Glenn Beck has rolled out a surprise: a promo interview with “George AI,” an artificial-intelligence recreation of George Washington built from the Founders’ writings and intended as part of his new civics project. Beck says the system draws only on historical documents in his private collection and will live inside a new app called The Torch, designed to teach American history in a way the mainstream media refuses to.

Unsurprisingly, the left-leaning media pounced, accusing the AI of simply echoing Beck himself rather than the Founders, as if pointing out that a conservative voice inspired by America’s roots were an intellectual crime. Beck pushed back hard, calling the charge impossible and insisting there is a firewall between his own input and the George AI models — a convenient talking point for anyone who still believes media narratives before the facts.

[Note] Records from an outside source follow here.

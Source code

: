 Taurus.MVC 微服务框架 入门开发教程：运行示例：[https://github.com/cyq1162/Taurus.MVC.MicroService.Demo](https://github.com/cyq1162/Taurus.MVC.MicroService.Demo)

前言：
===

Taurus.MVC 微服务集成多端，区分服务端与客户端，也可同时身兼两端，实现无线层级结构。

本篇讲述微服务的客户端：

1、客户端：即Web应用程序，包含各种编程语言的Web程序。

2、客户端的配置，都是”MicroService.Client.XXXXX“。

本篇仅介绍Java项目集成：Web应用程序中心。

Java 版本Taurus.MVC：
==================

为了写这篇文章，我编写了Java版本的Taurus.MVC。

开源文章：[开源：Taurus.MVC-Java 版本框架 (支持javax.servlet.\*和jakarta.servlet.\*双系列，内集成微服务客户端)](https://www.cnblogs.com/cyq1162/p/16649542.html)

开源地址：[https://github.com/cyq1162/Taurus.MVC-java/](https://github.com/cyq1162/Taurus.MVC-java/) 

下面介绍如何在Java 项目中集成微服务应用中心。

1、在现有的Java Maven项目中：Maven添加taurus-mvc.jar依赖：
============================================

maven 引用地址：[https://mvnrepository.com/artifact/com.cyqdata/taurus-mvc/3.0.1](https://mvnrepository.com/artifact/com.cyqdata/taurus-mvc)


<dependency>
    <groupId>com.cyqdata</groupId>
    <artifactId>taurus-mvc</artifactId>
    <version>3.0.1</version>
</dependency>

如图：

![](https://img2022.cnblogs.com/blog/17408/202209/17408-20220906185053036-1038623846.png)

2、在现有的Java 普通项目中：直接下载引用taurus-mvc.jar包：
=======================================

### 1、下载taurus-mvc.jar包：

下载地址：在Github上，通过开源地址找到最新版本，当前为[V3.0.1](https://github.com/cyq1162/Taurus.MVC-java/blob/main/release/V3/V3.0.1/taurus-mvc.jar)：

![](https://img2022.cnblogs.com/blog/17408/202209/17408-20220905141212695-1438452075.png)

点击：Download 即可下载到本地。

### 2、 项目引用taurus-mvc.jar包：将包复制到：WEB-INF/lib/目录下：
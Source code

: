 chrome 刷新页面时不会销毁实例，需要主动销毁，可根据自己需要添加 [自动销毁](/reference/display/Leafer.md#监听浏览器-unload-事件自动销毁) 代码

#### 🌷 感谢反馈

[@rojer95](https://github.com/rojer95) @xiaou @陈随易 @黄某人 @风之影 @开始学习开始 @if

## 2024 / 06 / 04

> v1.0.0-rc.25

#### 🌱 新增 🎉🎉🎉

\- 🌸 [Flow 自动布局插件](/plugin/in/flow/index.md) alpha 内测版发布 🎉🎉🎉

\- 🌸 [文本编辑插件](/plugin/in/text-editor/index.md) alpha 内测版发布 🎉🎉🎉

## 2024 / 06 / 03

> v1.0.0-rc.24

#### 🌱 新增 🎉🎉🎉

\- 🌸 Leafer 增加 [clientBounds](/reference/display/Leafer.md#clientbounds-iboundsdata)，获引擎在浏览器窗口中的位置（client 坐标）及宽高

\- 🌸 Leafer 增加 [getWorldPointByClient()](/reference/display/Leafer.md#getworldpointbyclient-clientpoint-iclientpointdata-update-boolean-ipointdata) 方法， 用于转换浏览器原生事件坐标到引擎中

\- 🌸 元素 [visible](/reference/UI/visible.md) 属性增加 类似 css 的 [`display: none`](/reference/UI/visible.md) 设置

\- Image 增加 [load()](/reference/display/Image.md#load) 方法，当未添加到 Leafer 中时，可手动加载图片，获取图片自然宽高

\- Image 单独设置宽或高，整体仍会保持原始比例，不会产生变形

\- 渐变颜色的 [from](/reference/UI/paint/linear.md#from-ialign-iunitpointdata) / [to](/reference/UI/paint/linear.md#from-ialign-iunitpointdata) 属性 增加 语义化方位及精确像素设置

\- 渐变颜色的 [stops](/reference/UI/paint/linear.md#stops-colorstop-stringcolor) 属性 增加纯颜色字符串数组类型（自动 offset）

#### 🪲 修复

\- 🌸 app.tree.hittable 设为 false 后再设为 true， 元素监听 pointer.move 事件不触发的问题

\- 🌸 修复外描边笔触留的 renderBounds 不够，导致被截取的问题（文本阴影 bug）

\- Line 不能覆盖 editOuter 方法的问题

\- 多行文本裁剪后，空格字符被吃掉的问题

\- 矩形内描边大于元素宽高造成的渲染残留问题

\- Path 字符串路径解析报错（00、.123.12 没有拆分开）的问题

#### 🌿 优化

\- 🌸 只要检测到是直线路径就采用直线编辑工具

Online reaction has been equal parts amusement and derision, with critics fixating on the avatar’s surprising gym-ready look or mocking the notion of digitally resurrecting founding figures. Social feeds compared the CGI Washington to everything from a tech bro to a video-game character, proving once again that the left will weaponize aesthetics and mockery to distract from substance.

Listen to what the AI actually said, though, and you get old-fashioned warnings about virtue, self-governance, and the danger of hollowing out a nation — themes sorely absent from the modern curriculum and the corporate media’s playbook. The George AI’s critique of moral decline and misplaced global priorities is pulled straight from the Founders’ playbook, and that discomfort explains why some on the left reflexively call it “extremist” when it simply defends American exceptionalism.

This stunt — if you insist on calling it that — is actually clever political theater wrapped in serious civic education. Conservatives have watched institutions abandon history and character for decades; creating an accessible digital teacher that brings the Founders’ words back into the conversation is a patriotic response, not a gimmick. If the choice is between passive despair over cultural decay and building tools to reclaim our narrative, conservatives should choose bold action every time.

The predictable media tantrum says more about their own fear of ideas than it does about Beck’s project. When a conservative proposes teaching Americans the virtues that undergird liberty, the establishment prefers sneers and labels to debate — which tells you this experiment is striking a nerve.

Let them laugh at the wig and the pecs; the real argument is over whether a nation without character can long remain free. Glenn Beck is giving people a jaw-dropping, unapologetic tool to reintroduce the Founders’ thinking into public life, and for those who still believe America is worth saving, that is exactly the kind of bold, unapologetic work we should be encouraging.